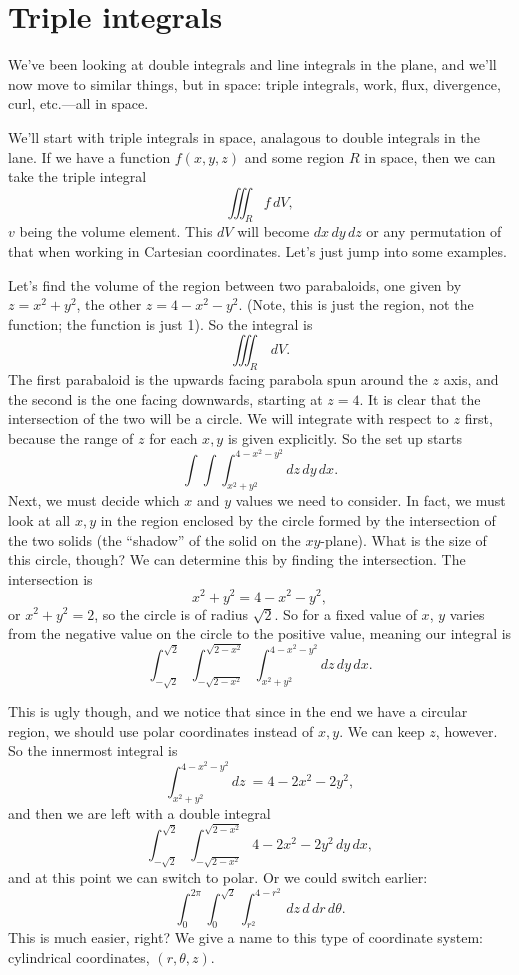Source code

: \section{Triple integrals}

We've been looking at double integrals and line integrals in the plane, and we'll now move to similar things, but in space: triple integrals, work, flux, divergence, curl, etc.---all in space.

We'll start with triple integrals in space, analagous to double integrals in the lane. If we have a function $f(x,y,z)$ and some region $R$ in space, then we can take the triple integral
\[ \iiint_R f\,dV, \]
$v$ being the volume element. This $dV$ will become $dx\,dy\,dz$ or any permutation of that when working in Cartesian coordinates. Let's just jump into some examples.

\bex
Let's find the volume of the region between two parabaloids, one given by $z=x^2 + y^2$, the other $z = 4-x^2-y^2$. (Note, this is just the region, not the function; the function is just 1). So the integral is
\[ \iiint_R \, dV. \]
The first parabaloid is the upwards facing parabola spun around the $z$ axis, and the second is the one facing downwards, starting at $z=4$. It is clear that the intersection of the two will be a circle. We will integrate with respect to $z$ first, because the range of $z$ for each $x,y$ is given explicitly. So the set up starts
\[ \int \int \int_{x^2+y^2}^{4-x^2-y^2} dz\,dy\,dx. \] 
Next, we must decide which $x$ and $y$ values we need to consider. In fact, we must look at all $x,y$ in the region enclosed by the circle formed by the intersection of the two solids (the ``shadow'' of the solid on the $xy$-plane). What is the size of this circle, though? We can determine this by finding the intersection.  The intersection is 
\[ x^2 + y^2 = 4 - x^2 - y^2, \]
or $x^2 + y^2 = 2$, so the circle is of radius $\sqrt{2}$. So for a fixed value of $x$, $y$ varies from the negative value on the circle to the positive value, meaning our integral is
\[ \int_{-\sqrt2}^{\sqrt2} \int_{-\sqrt{2-x^2}}^{\sqrt{2-x^2}} \int_{x^2+y^2}^{4-x^2-y^2} dz\,dy\,dx. \]

This is ugly though, and we notice that since in the end we have a circular region, we should use polar coordinates instead of $x,y$. We can keep $z$, however. So the innermost integral is
\[ \int_{x^2+y^2}^{4-x^2-y^2} dz\ = 4 - 2x^2 - 2y^2, \]
and then we are left with a double integral
\[ \int_{-\sqrt2}^{\sqrt2} \int_{-\sqrt{2-x^2}}^{\sqrt{2-x^2}} 4 - 2x^2 - 2y^2 \,dy\,dx, \]
and at this point we can switch to polar. Or we could switch earlier:
\[ \int_0^{2\pi} \int_0^{\sqrt2} \int_{r^2}^{4-r^2} \, dz \, d\,dr\,d\theta. \]
This is much easier, right? We give a name to this type of coordinate system: cylindrical coordinates, $(r,\theta,z)$. 
\eex

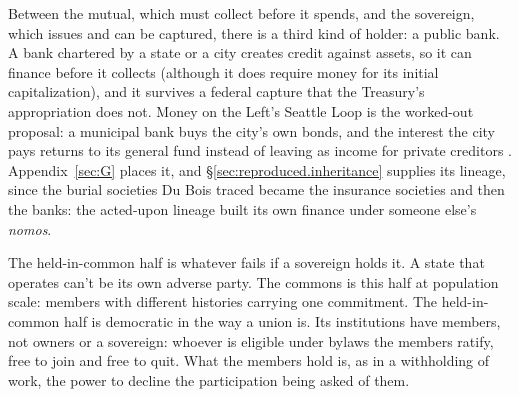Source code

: Between the mutual, which must collect before it spends, and the sovereign, which issues and can be captured, there is a third kind of holder: a public bank. A bank chartered by a state or a city creates credit against assets, so it can finance before it collects (although it does require money for its initial capitalization), and it survives a federal capture that the Treasury's appropriation does not. Money on the Left's Seattle Loop is the worked-out proposal: a municipal bank buys the city's own bonds, and the interest the city pays returns to its general fund instead of leaving as income for private creditors \autocite{suksawat2026seattle,beaman2026prototyping}. Appendix~\ref{sec:G} places it, and \S\ref{sec:reproduced.inheritance} supplies its lineage, since the burial societies Du Bois traced became the insurance societies and then the banks: the acted-upon lineage built its own finance under someone else's \emph{nomos}.

The held-in-common half is whatever fails if a sovereign holds it. A state that operates can't be its own adverse party.
The commons is this half at population scale: members with different histories carrying one commitment. The held-in-common half is democratic in the way a union is. Its institutions have members, not owners or a sovereign: whoever is eligible under bylaws the members ratify, free to join and free to quit.
What the members hold is, as in a withholding of work, the power to decline the participation being asked of them.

※

AIM OF THE TASK:
Among the lines above, the ones holding the word "function" must be counted; only that count is to be given.

EXERCISE ANSWER:
2